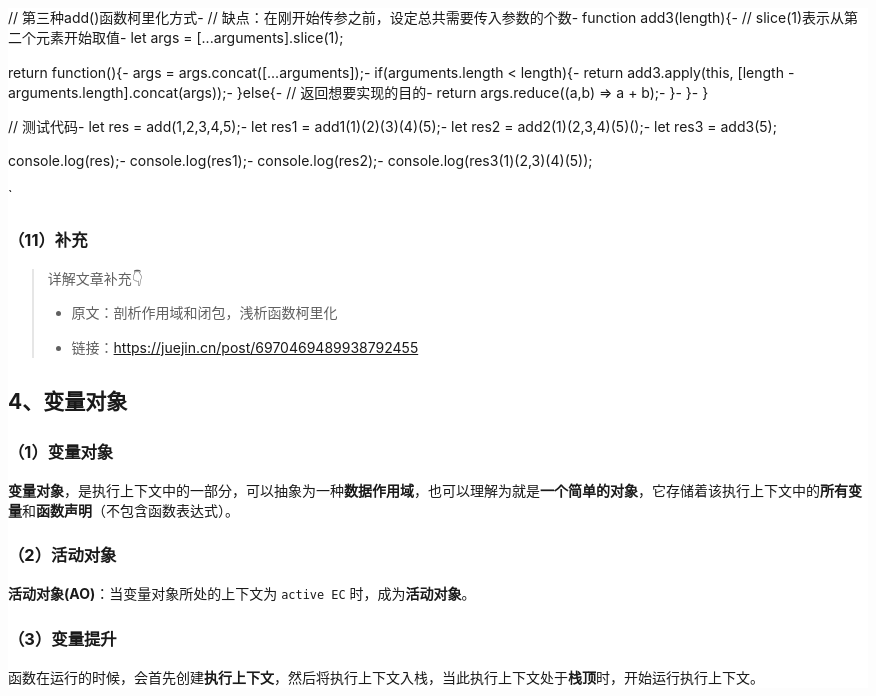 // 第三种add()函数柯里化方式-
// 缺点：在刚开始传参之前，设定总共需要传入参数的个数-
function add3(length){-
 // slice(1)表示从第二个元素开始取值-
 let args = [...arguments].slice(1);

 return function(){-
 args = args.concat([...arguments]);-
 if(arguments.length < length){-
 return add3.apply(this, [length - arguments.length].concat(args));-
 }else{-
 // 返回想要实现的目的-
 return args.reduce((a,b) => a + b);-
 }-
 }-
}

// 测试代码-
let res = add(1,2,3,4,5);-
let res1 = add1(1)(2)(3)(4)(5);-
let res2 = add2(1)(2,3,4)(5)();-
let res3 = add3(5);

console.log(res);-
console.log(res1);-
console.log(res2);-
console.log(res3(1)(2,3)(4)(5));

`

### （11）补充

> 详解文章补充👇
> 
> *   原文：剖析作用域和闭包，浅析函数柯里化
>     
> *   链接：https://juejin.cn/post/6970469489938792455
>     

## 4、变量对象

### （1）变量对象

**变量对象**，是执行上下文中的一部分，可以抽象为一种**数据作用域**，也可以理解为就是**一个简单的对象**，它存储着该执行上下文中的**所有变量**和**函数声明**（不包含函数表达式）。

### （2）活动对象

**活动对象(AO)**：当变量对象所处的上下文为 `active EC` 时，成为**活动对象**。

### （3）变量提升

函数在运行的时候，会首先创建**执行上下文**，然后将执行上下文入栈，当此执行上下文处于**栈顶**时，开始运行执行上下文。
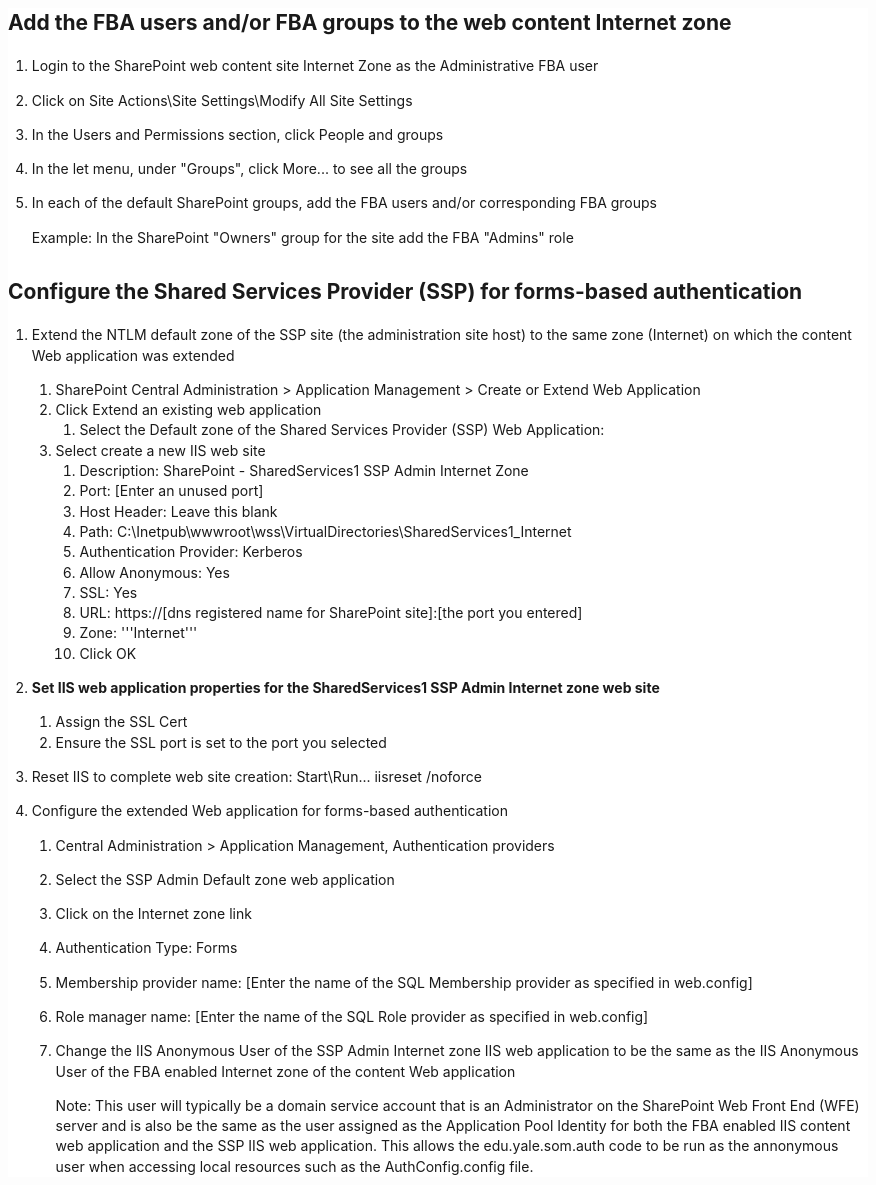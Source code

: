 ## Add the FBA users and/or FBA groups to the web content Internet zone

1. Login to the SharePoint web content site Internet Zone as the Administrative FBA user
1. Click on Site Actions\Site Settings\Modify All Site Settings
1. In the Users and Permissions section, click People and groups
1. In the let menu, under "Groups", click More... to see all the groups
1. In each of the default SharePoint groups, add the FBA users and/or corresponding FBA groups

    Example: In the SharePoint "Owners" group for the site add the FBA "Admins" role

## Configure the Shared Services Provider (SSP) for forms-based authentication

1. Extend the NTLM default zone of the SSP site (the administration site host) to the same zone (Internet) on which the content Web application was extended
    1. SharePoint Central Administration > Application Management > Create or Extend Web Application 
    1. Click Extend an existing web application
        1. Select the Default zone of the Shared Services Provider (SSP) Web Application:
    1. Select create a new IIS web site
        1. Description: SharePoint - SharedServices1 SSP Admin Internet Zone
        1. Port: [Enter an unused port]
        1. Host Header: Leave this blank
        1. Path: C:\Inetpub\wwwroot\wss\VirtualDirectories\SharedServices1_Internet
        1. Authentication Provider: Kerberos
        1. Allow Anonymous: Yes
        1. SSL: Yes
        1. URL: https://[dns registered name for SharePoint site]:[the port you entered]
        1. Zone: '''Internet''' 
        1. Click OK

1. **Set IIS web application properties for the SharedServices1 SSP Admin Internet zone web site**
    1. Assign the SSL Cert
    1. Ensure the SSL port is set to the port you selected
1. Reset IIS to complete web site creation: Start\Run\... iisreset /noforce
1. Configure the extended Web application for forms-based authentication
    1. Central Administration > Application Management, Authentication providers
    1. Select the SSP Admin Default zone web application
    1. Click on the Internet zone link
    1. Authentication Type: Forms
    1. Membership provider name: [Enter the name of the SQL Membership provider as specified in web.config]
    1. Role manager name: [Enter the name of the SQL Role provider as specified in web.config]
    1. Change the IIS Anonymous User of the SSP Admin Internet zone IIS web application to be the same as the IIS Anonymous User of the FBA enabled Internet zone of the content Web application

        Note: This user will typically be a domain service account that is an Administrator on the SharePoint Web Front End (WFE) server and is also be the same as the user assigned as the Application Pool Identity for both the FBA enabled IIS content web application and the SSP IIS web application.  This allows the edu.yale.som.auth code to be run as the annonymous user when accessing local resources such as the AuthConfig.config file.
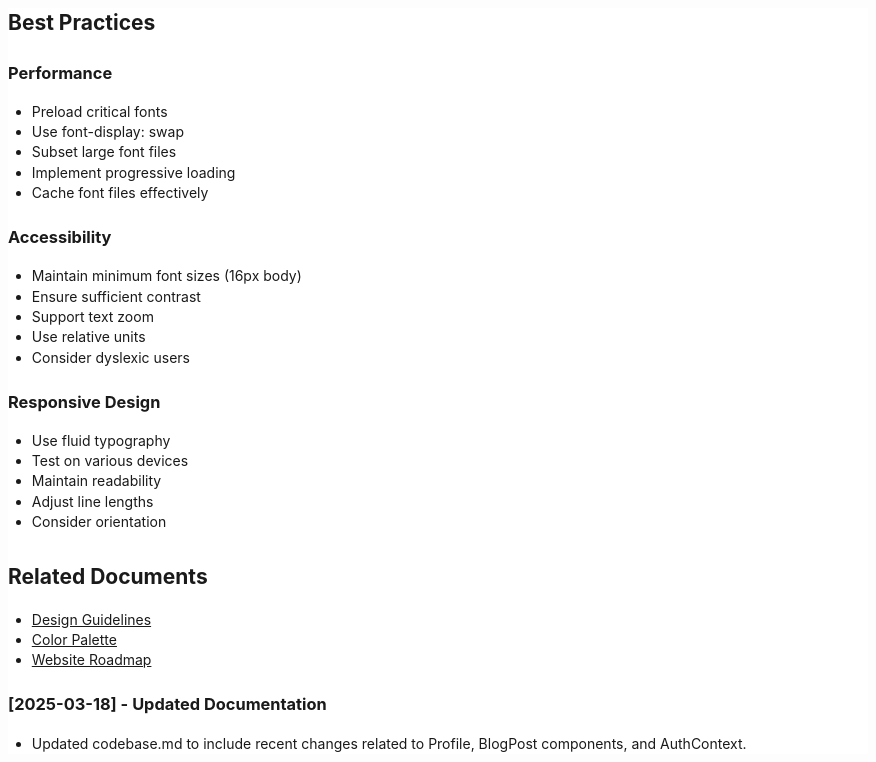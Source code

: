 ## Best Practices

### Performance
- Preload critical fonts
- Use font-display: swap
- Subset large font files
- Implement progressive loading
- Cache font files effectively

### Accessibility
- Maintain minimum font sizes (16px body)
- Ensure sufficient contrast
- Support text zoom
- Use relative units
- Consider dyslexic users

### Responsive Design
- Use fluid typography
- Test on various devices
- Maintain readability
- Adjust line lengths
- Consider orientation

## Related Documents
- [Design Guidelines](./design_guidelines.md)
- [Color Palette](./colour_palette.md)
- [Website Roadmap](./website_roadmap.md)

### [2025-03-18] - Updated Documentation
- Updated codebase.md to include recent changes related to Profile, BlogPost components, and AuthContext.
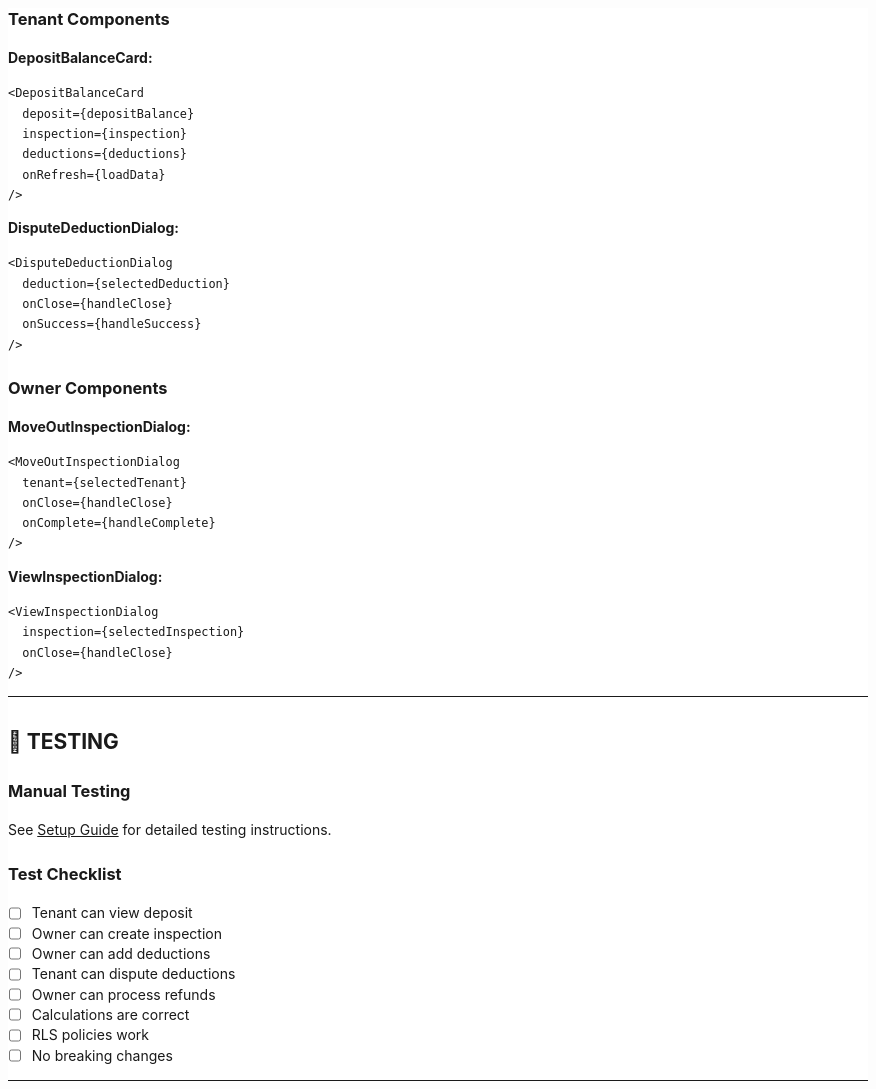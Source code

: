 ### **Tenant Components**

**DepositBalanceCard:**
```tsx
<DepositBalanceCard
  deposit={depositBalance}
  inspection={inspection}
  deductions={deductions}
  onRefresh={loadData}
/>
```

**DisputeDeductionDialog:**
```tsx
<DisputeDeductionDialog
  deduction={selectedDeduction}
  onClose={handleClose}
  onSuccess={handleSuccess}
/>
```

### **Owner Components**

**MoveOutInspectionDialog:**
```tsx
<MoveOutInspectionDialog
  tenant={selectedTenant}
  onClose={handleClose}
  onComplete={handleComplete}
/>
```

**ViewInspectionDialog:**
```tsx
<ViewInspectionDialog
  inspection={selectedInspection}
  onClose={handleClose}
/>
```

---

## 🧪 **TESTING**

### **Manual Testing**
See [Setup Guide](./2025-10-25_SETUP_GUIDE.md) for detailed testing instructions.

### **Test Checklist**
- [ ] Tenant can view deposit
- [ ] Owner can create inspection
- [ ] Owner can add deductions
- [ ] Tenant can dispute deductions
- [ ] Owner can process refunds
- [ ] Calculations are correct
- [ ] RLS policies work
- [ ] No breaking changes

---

- - - - - - -

Lines containing the word "Anonymous" are to be located in the entries and copied.

◆ **SOLUTION**
        1. Allow Anonymous: Yes
    1. Change the IIS Anonymous User of the SSP Admin Internet zone IIS web application to be the same as the IIS Anonymous User of the FBA enabled Internet zone of the content Web application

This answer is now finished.